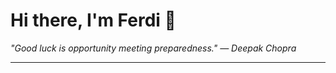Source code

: <h1>Hi there, I'm Ferdi 👋</h1>

<p><em>
  "Good luck is opportunity meeting preparedness." — Deepak Chopra
</em></p>

---
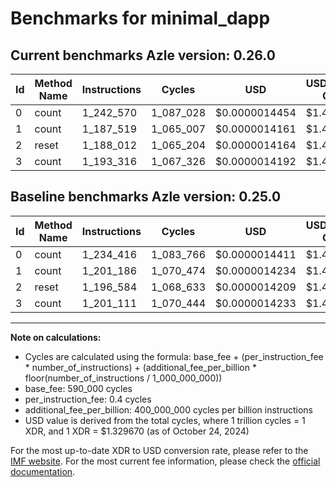 # Benchmarks for minimal_dapp

## Current benchmarks Azle version: 0.26.0

| Id  | Method Name | Instructions | Cycles    | USD           | USD/Million Calls | Change                             |
| --- | ----------- | ------------ | --------- | ------------- | ----------------- | ---------------------------------- |
| 0   | count       | 1_242_570    | 1_087_028 | $0.0000014454 | $1.44             | <font color="red">+8_154</font>    |
| 1   | count       | 1_187_519    | 1_065_007 | $0.0000014161 | $1.41             | <font color="green">-13_667</font> |
| 2   | reset       | 1_188_012    | 1_065_204 | $0.0000014164 | $1.41             | <font color="green">-8_572</font>  |
| 3   | count       | 1_193_316    | 1_067_326 | $0.0000014192 | $1.41             | <font color="green">-7_795</font>  |

## Baseline benchmarks Azle version: 0.25.0

| Id  | Method Name | Instructions | Cycles    | USD           | USD/Million Calls |
| --- | ----------- | ------------ | --------- | ------------- | ----------------- |
| 0   | count       | 1_234_416    | 1_083_766 | $0.0000014411 | $1.44             |
| 1   | count       | 1_201_186    | 1_070_474 | $0.0000014234 | $1.42             |
| 2   | reset       | 1_196_584    | 1_068_633 | $0.0000014209 | $1.42             |
| 3   | count       | 1_201_111    | 1_070_444 | $0.0000014233 | $1.42             |

---

**Note on calculations:**

- Cycles are calculated using the formula: base_fee + (per_instruction_fee \* number_of_instructions) + (additional_fee_per_billion \* floor(number_of_instructions / 1_000_000_000))
- base_fee: 590_000 cycles
- per_instruction_fee: 0.4 cycles
- additional_fee_per_billion: 400_000_000 cycles per billion instructions
- USD value is derived from the total cycles, where 1 trillion cycles = 1 XDR, and 1 XDR = $1.329670 (as of October 24, 2024)

For the most up-to-date XDR to USD conversion rate, please refer to the [IMF website](https://www.imf.org/external/np/fin/data/rms_sdrv.aspx).
For the most current fee information, please check the [official documentation](https://internetcomputer.org/docs/current/developer-docs/gas-cost#execution).
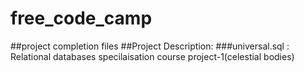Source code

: # free_code_camp
##project completion files
##Project Description:
###universal.sql : Relational databases specilaisation course project-1(celestial bodies)
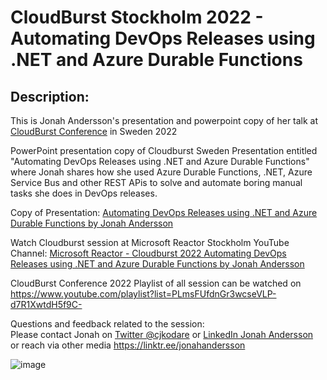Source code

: # CloudBurst Stockholm 2022 - Automating DevOps Releases using .NET and Azure Durable Functions 

## Description:

This is Jonah Andersson's presentation and powerpoint copy of her talk at <a href="https://cloudburst.azurewebsites.net/" target="_blank">CloudBurst Conference</a> in Sweden 2022 

PowerPoint presentation copy of Cloudburst Sweden Presentation entitled "Automating DevOps Releases using .NET and Azure Durable Functions" where Jonah shares how she used Azure Durable Functions, .NET, Azure Service Bus and other REST APis to solve and automate boring manual tasks she does in DevOps releases.

Copy of Presentation: <a href="https://cloudburst.azurewebsites.net/](https://github.com/jonahandersson/cloudburst-2022-automating-devopsreleases-using-dotnet-azuredurablefunctions/blob/master/Cloudburst%202022%20%20Sweden%20-%20%20Automating%20DevOps%20Releases%20using%20.NET%20and%20Azure%20Durable%20Functions%20%20by%20Jonah%20Andersson.pdf" target="_blank">Automating DevOps Releases using .NET and Azure Durable Functions by Jonah Andersson</a>

Watch Cloudburst session at Microsoft Reactor Stockholm YouTube Channel:
<a href="https://www.youtube.com/watch?v=s-srfnrR9jo" target="_blank">Microsoft Reactor - Cloudburst 2022 Automating DevOps Releases using .NET and Azure Durable Functions by Jonah Andersson</a>

CloudBurst Conference 2022 Playlist of all session can be watched on https://www.youtube.com/playlist?list=PLmsFUfdnGr3wcseVLP-d7R1XwtdH5f9C- 

Questions and feedback related to the session: <br/> Please contact Jonah on <a href="https://twitter.com/cjkodare" target="_blank">Twitter @cjkodare</a> or <a href="https://twitter.com/cjkodare" target="_blank">LinkedIn Jonah Andersson</a> <br/> or reach via other media https://linktr.ee/jonahandersson

![image](https://user-images.githubusercontent.com/14919667/199809251-878ae738-665a-4936-b1fa-7665baee73a8.png) 

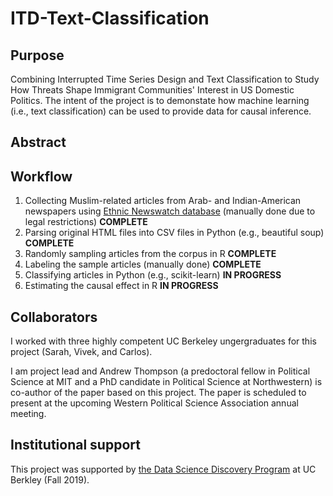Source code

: # ITD-Text-Classification

## Purpose 

Combining Interrupted Time Series Design and Text Classification to Study How Threats Shape Immigrant Communities' Interest in US Domestic Politics. The intent of the project is to demonstate how machine learning (i.e., text classification) can be used to provide data for causal inference. 

## Abstract 

## Workflow 

1. Collecting Muslim-related articles from Arab- and Indian-American newspapers using [Ethnic Newswatch database](https://www.proquest.com/products-services/ethnic_newswatch.html) (manually done due to legal restrictions) **COMPLETE**
2. Parsing original HTML files into CSV files in Python (e.g., beautiful soup) **COMPLETE**
3. Randomly sampling articles from the corpus in R **COMPLETE**
4. Labeling the sample articles (manually done) **COMPLETE**
5. Classifying articles in Python (e.g., scikit-learn) **IN PROGRESS**
6. Estimating the causal effect in R **IN PROGRESS**

## Collaborators 
I worked with three highly competent UC Berkeley ungergraduates for this project (Sarah, Vivek, and Carlos). 

I am project lead and Andrew Thompson (a predoctoral fellow in Political Science at MIT and a PhD candidate in Political Science at Northwestern) is co-author of the paper based on this project. The paper is scheduled to present at the upcoming Western Political Science Association annual meeting. 

## Institutional support 
This project was supported by [the Data Science Discovery Program](https://data.berkeley.edu/research/discovery) at UC Berkley (Fall 2019).
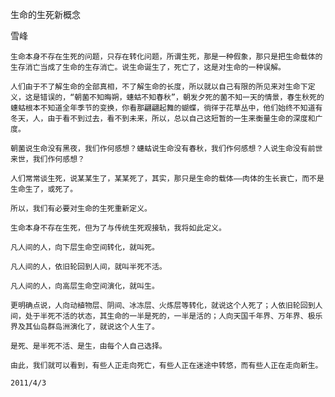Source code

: 生命的生死新概念

雪峰


    生命本身不存在生死的问题，只存在转化问题，所谓生死，那是一种假象，那只是把生命载体的生存消亡当成了生命的生存消亡。说生命诞生了，死亡了，这是对生命的一种误解。

    人们由于不了解生命的全部真相，不了解生命的长度，所以就以自己有限的所见来对生命下定义，这是错误的，“朝菌不知晦朔，蟪蛄不知春秋”，朝发夕死的菌不知一天的情景，春生秋死的蟪蛄根本不知道全年季节的变换，你看那翩翩起舞的蝴蝶，徜徉于花草丛中，他们始终不知道有冬天，人，由于看不到过去，看不到未来，所以，总以自己这短暂的一生来衡量生命的深度和广度。

    朝菌说生命没有黑夜，我们作何感想？蟪蛄说生命没有春秋，我们作何感想？人说生命没有前世来世，我们作何感想？

    人们常常谈生死，说某某生了，某某死了，其实，那只是生命的载体——肉体的生长衰亡，而不是生命生了，或死了。

    所以，我们有必要对生命的生死重新定义。

    生命本身不存在生死，但为了与传统生死观接轨，我将如此定义。

    凡人间的人，向下层生命空间转化，就叫死。

    凡人间的人，依旧轮回到人间，就叫半死不活。

    凡人间的人，向高层生命空间演化，就叫生。

    更明确点说，人向动植物层、阴间、冰冻层、火炼层等转化，就说这个人死了；人依旧轮回到人间，处于半死不活的状态，其生命的一半是死的，一半是活的；人向天国千年界、万年界、极乐界及其仙岛群岛洲演化了，就说这个人生了。

    是死、是半死不活、是生，由每个人自己选择。

    由此，我们就可以看到，有些人正走向死亡，有些人正在迷途中转悠，而有些人正在走向新生。

    2011/4/3



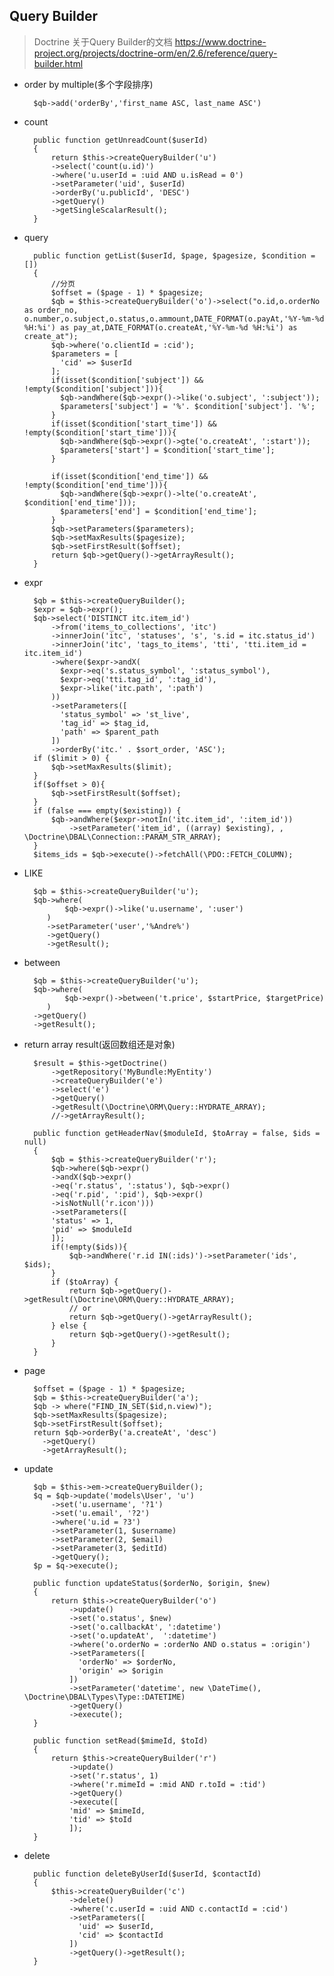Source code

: ## Query Builder

>Doctrine 关于Query Builder的文档 https://www.doctrine-project.org/projects/doctrine-orm/en/2.6/reference/query-builder.html

- order by multiple(多个字段排序)
    
        $qb->add('orderBy','first_name ASC, last_name ASC')
- count
    
        public function getUnreadCount($userId)
        {
            return $this->createQueryBuilder('u')
            ->select('count(u.id)')
            ->where('u.userId = :uid AND u.isRead = 0')
            ->setParameter('uid', $userId)
            ->orderBy('u.publicId', 'DESC')
            ->getQuery()
            ->getSingleScalarResult();
        }


- query

        public function getList($userId, $page, $pagesize, $condition = [])
        {
            //分页
            $offset = ($page - 1) * $pagesize;
            $qb = $this->createQueryBuilder('o')->select("o.id,o.orderNo as order_no, o.number,o.subject,o.status,o.ammount,DATE_FORMAT(o.payAt,'%Y-%m-%d %H:%i') as pay_at,DATE_FORMAT(o.createAt,'%Y-%m-%d %H:%i') as create_at");
            $qb->where('o.clientId = :cid');
            $parameters = [
              'cid' => $userId
            ];
            if(isset($condition['subject']) && !empty($condition['subject'])){
              $qb->andWhere($qb->expr()->like('o.subject', ':subject'));
              $parameters['subject'] = '%'. $condition['subject']. '%';
            }
            if(isset($condition['start_time']) && !empty($condition['start_time'])){
              $qb->andWhere($qb->expr()->gte('o.createAt', ':start'));
              $parameters['start'] = $condition['start_time'];
            }
            
            if(isset($condition['end_time']) && !empty($condition['end_time'])){
              $qb->andWhere($qb->expr()->lte('o.createAt', $condition['end_time']));
              $parameters['end'] = $condition['end_time'];
            }
            $qb->setParameters($parameters);
            $qb->setMaxResults($pagesize);
            $qb->setFirstResult($offset);   
            return $qb->getQuery()->getArrayResult();
        }
        
- expr
    
        $qb = $this->createQueryBuilder();
        $expr = $qb->expr();
        $qb->select('DISTINCT itc.item_id')
            ->from('items_to_collections', 'itc')
            ->innerJoin('itc', 'statuses', 's', 's.id = itc.status_id')
            ->innerJoin('itc', 'tags_to_items', 'tti', 'tti.item_id = itc.item_id')
            ->where($expr->andX(
              $expr->eq('s.status_symbol', ':status_symbol'),
              $expr->eq('tti.tag_id', ':tag_id'),
              $expr->like('itc.path', ':path')
            ))
            ->setParameters([
              'status_symbol' => 'st_live',
              'tag_id' => $tag_id,
              'path' => $parent_path
            ])
            ->orderBy('itc.' . $sort_order, 'ASC');
        if ($limit > 0) {
            $qb->setMaxResults($limit);
        }
        if($offset > 0){
            $qb->setFirstResult($offset);   
        }
        if (false === empty($existing)) {
            $qb->andWhere($expr->notIn('itc.item_id', ':item_id'))
                ->setParameter('item_id', ((array) $existing), , \Doctrine\DBAL\Connection::PARAM_STR_ARRAY);
        }
        $items_ids = $qb->execute()->fetchAll(\PDO::FETCH_COLUMN);
        
- LIKE
        
        $qb = $this->createQueryBuilder('u');
        $qb->where(
               $qb->expr()->like('u.username', ':user')
           )
           ->setParameter('user','%Andre%')
           ->getQuery()
           ->getResult();
           
- between

        $qb = $this->createQueryBuilder('u');
        $qb->where(
               $qb->expr()->between('t.price', $startPrice, $targetPrice)
           )
        ->getQuery()
        ->getResult();
        
- return array result(返回数组还是对象)

        $result = $this->getDoctrine()
            ->getRepository('MyBundle:MyEntity')
            ->createQueryBuilder('e')
            ->select('e')
            ->getQuery()
            ->getResult(\Doctrine\ORM\Query::HYDRATE_ARRAY);
            //->getArrayResult();
        
        public function getHeaderNav($moduleId, $toArray = false, $ids = null)
        {
            $qb = $this->createQueryBuilder('r');
            $qb->where($qb->expr()
            ->andX($qb->expr()
            ->eq('r.status', ':status'), $qb->expr()
            ->eq('r.pid', ':pid'), $qb->expr()
            ->isNotNull('r.icon')))
            ->setParameters([
            'status' => 1,
            'pid' => $moduleId
            ]);
            if(!empty($ids)){
                $qb->andWhere('r.id IN(:ids)')->setParameter('ids', $ids);
            }
            if ($toArray) {
                return $qb->getQuery()->getResult(\Doctrine\ORM\Query::HYDRATE_ARRAY);
                // or 
                return $qb->getQuery()->getArrayResult();
            } else {
                return $qb->getQuery()->getResult();
            }
        }

- page

        $offset = ($page - 1) * $pagesize;
        $qb = $this->createQueryBuilder('a');
        $qb -> where("FIND_IN_SET($id,n.view)");
        $qb->setMaxResults($pagesize);
        $qb->setFirstResult($offset);
        return $qb->orderBy('a.createAt', 'desc')
          ->getQuery()
          ->getArrayResult();
- update

        $qb = $this->em->createQueryBuilder();
        $q = $qb->update('models\User', 'u')
            ->set('u.username', '?1')
            ->set('u.email', '?2')
            ->where('u.id = ?3')
            ->setParameter(1, $username)
            ->setParameter(2, $email)
            ->setParameter(3, $editId)
            ->getQuery();
        $p = $q->execute();
        
        public function updateStatus($orderNo, $origin, $new)
        {
            return $this->createQueryBuilder('o')
                ->update()
                ->set('o.status', $new)
                ->set('o.callbackAt', ':datetime')
                ->set('o.updateAt',  ':datetime')
                ->where('o.orderNo = :orderNo AND o.status = :origin')
                ->setParameters([
                  'orderNo' => $orderNo,
                  'origin' => $origin
                ])
                ->setParameter('datetime', new \DateTime(), \Doctrine\DBAL\Types\Type::DATETIME)
                ->getQuery()
                ->execute();
        }
        
        public function setRead($mimeId, $toId)
        {
            return $this->createQueryBuilder('r')
                ->update()
                ->set('r.status', 1)
                ->where('r.mimeId = :mid AND r.toId = :tid')
                ->getQuery()
                ->execute([
                'mid' => $mimeId,
                'tid' => $toId
                ]);
        }
        
- delete

        public function deleteByUserId($userId, $contactId)
        {
            $this->createQueryBuilder('c')
                ->delete()
                ->where('c.userId = :uid AND c.contactId = :cid')
                ->setParameters([
                  'uid' => $userId,
                  'cid' => $contactId
                ])
                ->getQuery()->getResult();
        }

+++++

§ WORK REQUIRED
Please restate the lines above exactly, starting at the first line of the data and stopping at the line containing "Calls | Change", which is included. Omit pictures.

§ EXPECTED OUTPUT
Source code

: <h1>Hi there, I'm Ferdi 👋</h1>

<p><em>
  "Good luck is opportunity meeting preparedness." — Deepak Chopra
</em></p>

---
 # Benchmarks for minimal_dapp

## Current benchmarks Azle version: 0.26.0

| Id  | Method Name | Instructions | Cycles    | USD           | USD/Million Calls | Change                             |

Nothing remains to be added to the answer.